History’s oddest executions from boiling alive to being pulled apart by horses

Sunday marks 320 years since the notorious pirate Captain William Kidd was put to death for his crimes.

After being found guilty of murder and piracy the 47-year-old was hanged at Execution Dock by the River Thames in London's Wapping, on May 23, 1701.

His body was then left there until three tides had washed over it – to symbolically drown him. But this once traditional method of dispatching pirates isn't the only unusual method of execution from yesteryear.

Forget being beheaded, burnt at the stake or even hanged, drawn and quartered – here Daily Star reveals history's most bizarre form of capital punishment.

Hot water

In 1531 Lambeth cook Richard Roose was found guilty of killing two people with poisoned gruel while unsuccessfully attempting to assassinate the Bishop of Rochester.

Paranoid Tudor King Henry VIII introduced a special new punishment for poisoners – being boiled alive. Roose was duly plunged into a vat of scalding water at London’s Smithfield where he “roared mighty loud”.

The vile practice was dropped in 1547.

Stone me

Another old English punishment was to be “pressed to death”.

This saw the accused tied down and then heavier and heavier stones placed on their body until they died or pleaded guilty or not guilty. Legally, unless they did so, they couldn’t be tried.

Amazingly some people opted to be crushed to death, thus avoiding official conviction and meaning their children could still inherit their lands. Catholic martyr Margaret Clitherow died this way in 1586.

It was only abolished in 1772.

Wheel squeal

Popular in Europe until the 1800s – and once used in Scotland to execute murderers – was being “broken on the wheel”. T

his gruesome practice involved the condemned individual being tied to a large wooden wheel. Their limbs would be broken by being hit with a large metal rod.

They’d then be strangled or simply left to die before being paraded on the wheel in public.

Wild horses

Being pulled apart by four horses was a method of execution reserved for regicide – the murder of a monarch.

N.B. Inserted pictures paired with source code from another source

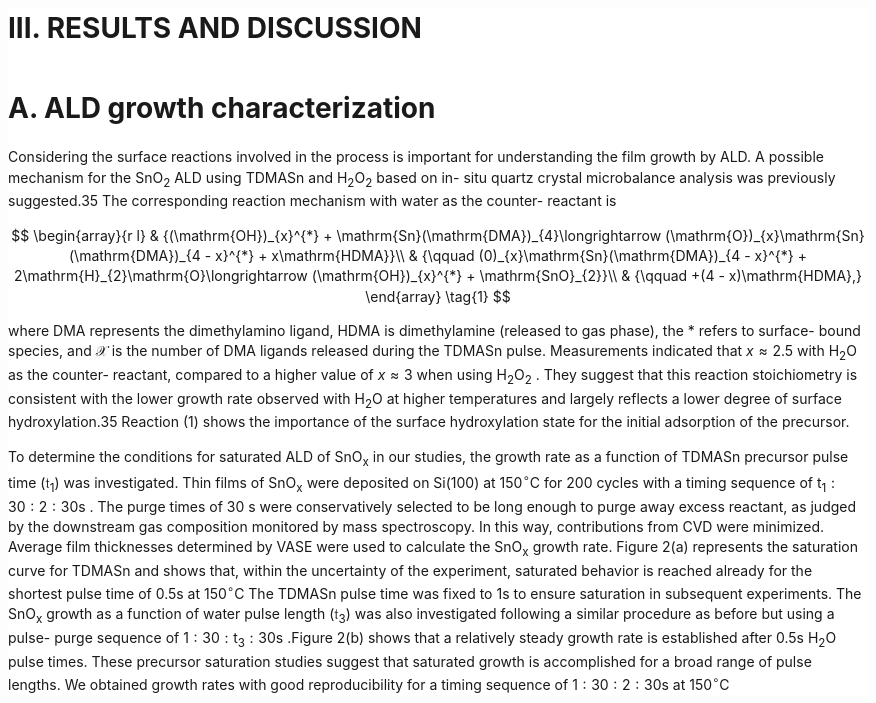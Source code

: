 # III. RESULTS AND DISCUSSION

# A. ALD growth characterization

Considering the surface reactions involved in the process is important for understanding the film growth by ALD. A possible mechanism for the  $\mathrm{SnO_2}$  ALD using TDMASn and  $\mathrm{H}_2\mathrm{O}_2$  based on in- situ quartz crystal microbalance analysis was previously suggested.35 The corresponding reaction mechanism with water as the counter- reactant is

$$
\begin{array}{r l} & {(\mathrm{OH})_{x}^{*} + \mathrm{Sn}(\mathrm{DMA})_{4}\longrightarrow (\mathrm{O})_{x}\mathrm{Sn}(\mathrm{DMA})_{4 - x}^{*} + x\mathrm{HDMA}}\\ & {\qquad (0)_{x}\mathrm{Sn}(\mathrm{DMA})_{4 - x}^{*} + 2\mathrm{H}_{2}\mathrm{O}\longrightarrow (\mathrm{OH})_{x}^{*} + \mathrm{SnO}_{2}}\\ & {\qquad +(4 - x)\mathrm{HDMA},} \end{array} \tag{1}
$$

where DMA represents the dimethylamino ligand, HDMA is dimethylamine (released to gas phase), the \* refers to surface- bound species, and  $\mathcal{X}$  is the number of DMA ligands released during the TDMASn pulse. Measurements indicated that  $x\approx 2.5$  with  $\mathrm{H}_2\mathrm{O}$  as the counter- reactant, compared to a higher value of  $x\approx 3$  when using  $\mathrm{H}_2\mathrm{O}_2$  . They suggest that this reaction stoichiometry is consistent with the lower growth rate observed with  $\mathrm{H}_2\mathrm{O}$  at higher temperatures and largely reflects a lower degree of surface hydroxylation.35 Reaction (1) shows the importance of the surface hydroxylation state for the initial adsorption of the precursor.

To determine the conditions for saturated ALD of  $\mathrm{SnO_x}$  in our studies, the growth rate as a function of TDMASn precursor pulse time  $(\mathfrak{t}_1)$  was investigated. Thin films of  $\mathrm{SnO_x}$  were deposited on Si(100) at  $150^{\circ}\mathrm{C}$  for 200 cycles with a timing sequence of  $\mathrm{t}_1{:}30{:}2{:}30\mathrm{s}$  . The purge times of  $30~\mathrm{s}$  were conservatively selected to be long enough to purge away excess reactant, as judged by the downstream gas composition monitored by mass spectroscopy. In this way, contributions from CVD were minimized. Average film thicknesses determined by VASE were used to calculate the  $\mathrm{SnO_x}$  growth rate. Figure 2(a) represents the saturation curve for TDMASn and shows that, within the uncertainty of the experiment, saturated behavior is reached already for the shortest pulse time of  $0.5\mathrm{s}$  at  $150^{\circ}\mathrm{C}$  The TDMASn pulse time was fixed to  $1\mathrm{s}$  to ensure saturation in subsequent experiments. The  $\mathrm{SnO_x}$  growth as a function of water pulse length  $(\mathfrak{t}_3)$  was also investigated following a similar procedure as before but using a pulse- purge sequence of  $1:30:\mathrm{t}_3:30\mathrm{s}$  .Figure 2(b) shows that a relatively steady growth rate is established after  $0.5\mathrm{s}$ $\mathrm{H}_2\mathrm{O}$  pulse times. These precursor saturation studies suggest that saturated growth is accomplished for a broad range of pulse lengths. We obtained growth rates with good reproducibility for a timing sequence of  $1:30{:}2{:}30\mathrm{s}$  at  $150^{\circ}\mathrm{C}$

The French Catholic zealot Francois Ravaillac (1578-1610), who assassinated King Henry IV of France, in Paris, in 1610, is depicted, top picture, being executed by this gruesome method.

Sharp exit

Roman Emperor Caligula liked to have criminals sawn in half, while in China the painfully slow “death by a thousand cuts” or “lingchi” was a real execution method up until 1905.

Totally roasted

The Ancient Greeks sometimes locked lawbreakers inside a huge bronze bull statue, then lit a fire underneath so that their fate was to be cooked alive.

Cannon law

Being “blown from a gun” involved the wrongdoer being tied to the mouth of a cannon which was then fired.

Dating back to the 16th century, it was used by British forces to execute rebels after the 1857 Indian Mutiny.

Just wild

Elephants were once used to crush crooks to death in parts of Asia, while in Britain a murderous 12th century monk was just one of those sentenced to be torn apart by wild horses.

The once widespread method saw nags attached to each limb, then made to run.

Sweet justice?

As well as famously throwing people to the lions and burying them alive, the Romans sometimes left criminals stuffed in a tree trunk with just their head sticking out, which was covered in milk and honey.

They were left out in the open to be attacked by critters such as bees until they died.